Kluber made only seven starts this past year thanks to a broken arm and a strained oblique muscle. When he did pitch he was no great shakes, posting a 5.80 ERA and 44 hits in 35.2 innings. Those were freak injuries that do not suggest long-term problems, however, so there’s a good reason to think he’ll bounce back to useful form, even if it’s a tough ask for him to return to the form that won him the 2014 and 2017 Cy Young Award.

Before his injury-wracked 2019 campaign, Kluber pitched over 200 innings in each of his previous five seasons so mileage could be an issue. For his career he’s 98-58 with a 3.16 ERA (134 ERA+), a 2.99 FIP, and a K/BB ratio of 1,461/292 over 1,341.2 innings in nine big league seasons.

Unless there is cash coming from Cleveland in the deal, the Rangers will be paying him $17.5 million this year and a 2021 option of $14 million pursuant to the five-year, $38.5 million contract he inked with Cleveland before the 2015 season.

DeShields, 27, is a career .246/.326/.342 hitter (76 OPS+) and that’s about how he performed in 2019 as well.
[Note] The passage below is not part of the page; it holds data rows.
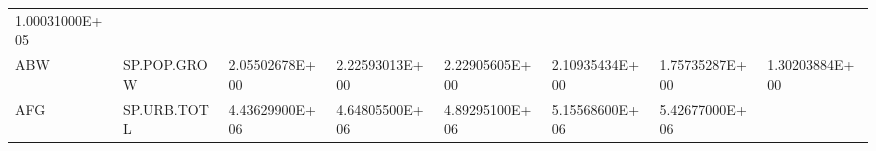 \documentclass[]{article}
\begin{document}
\begin{longtable}[]{@{}llllllll@{}}
\begin{minipage}[t]{0.11\columnwidth}
1.00031000E+05\strut
\end{minipage}\tabularnewline
\begin{minipage}[t]{0.06\columnwidth}\raggedright
ABW\strut
\end{minipage} & \begin{minipage}[t]{0.08\columnwidth}\raggedright
SP.POP.GROW\strut
\end{minipage} & \begin{minipage}[t]{0.11\columnwidth}\raggedright
2.05502678E+00\strut
\end{minipage} & \begin{minipage}[t]{0.11\columnwidth}\raggedright
2.22593013E+00\strut
\end{minipage} & \begin{minipage}[t]{0.11\columnwidth}\raggedright
2.22905605E+00\strut
\end{minipage} & \begin{minipage}[t]{0.11\columnwidth}\raggedright
2.10935434E+00\strut
\end{minipage} & \begin{minipage}[t]{0.11\columnwidth}\raggedright
1.75735287E+00\strut
\end{minipage} & \begin{minipage}[t]{0.11\columnwidth}\raggedright
1.30203884E+00\strut
\end{minipage}\tabularnewline
\begin{minipage}[t]{0.06\columnwidth}\raggedright
AFG\strut
\end{minipage} & \begin{minipage}[t]{0.08\columnwidth}\raggedright
SP.URB.TOTL\strut
\end{minipage} & \begin{minipage}[t]{0.11\columnwidth}\raggedright
4.43629900E+06\strut
\end{minipage} & \begin{minipage}[t]{0.11\columnwidth}\raggedright
4.64805500E+06\strut
\end{minipage} & \begin{minipage}[t]{0.11\columnwidth}\raggedright
4.89295100E+06\strut
\end{minipage} & \begin{minipage}[t]{0.11\columnwidth}\raggedright
5.15568600E+06\strut
\end{minipage} & \begin{minipage}[t]{0.11\columnwidth}\raggedright
5.42677000E+06\strut
\end{minipage} & \begin{minipage}[t]{0.11\columnwidth}\raggedright

\end{minipage}
\end{longtable}
\end{document}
He was demoted to Triple-A Nashville in May. Clase, who will turn 22 before next season, pitched 21 games, all but one in relief, for the Rangers in 2019 and will still be considered a rookie in 2020. He has been used mostly as a reliever in the minors as well.

Pending what else the Tribe is going to be getting, this appears to be a light return for a pitcher who, despite his 2019 injuries, should be expected to come back and be a workhorse. Unless there is some real talent coming back, in addition to DeShields and Clase, it would seem to be a salary dump for Cleveland and a steal for Texas. It is likewise perplexing how any of the many, many teams who could use starting pitching — the Angels and the Mets, among others, come to mind — could not top the package Texas offered.

As for the Indians, the commitment to Kluber for 2020-21 is $31.5 million if you exercise next year’s option, $18.5 million if you don’t. He’s one year and a freak injury removed from goin 20-7 with a 2.89 (150 ERA+), 0.991 WHIP, and 215 innings pitched. Cleveland is coming off 93 wins and should contend. Why you trade Kluber in that situation, regardless of the return, is a question they should have to answer to fans who expect to see winning baseball.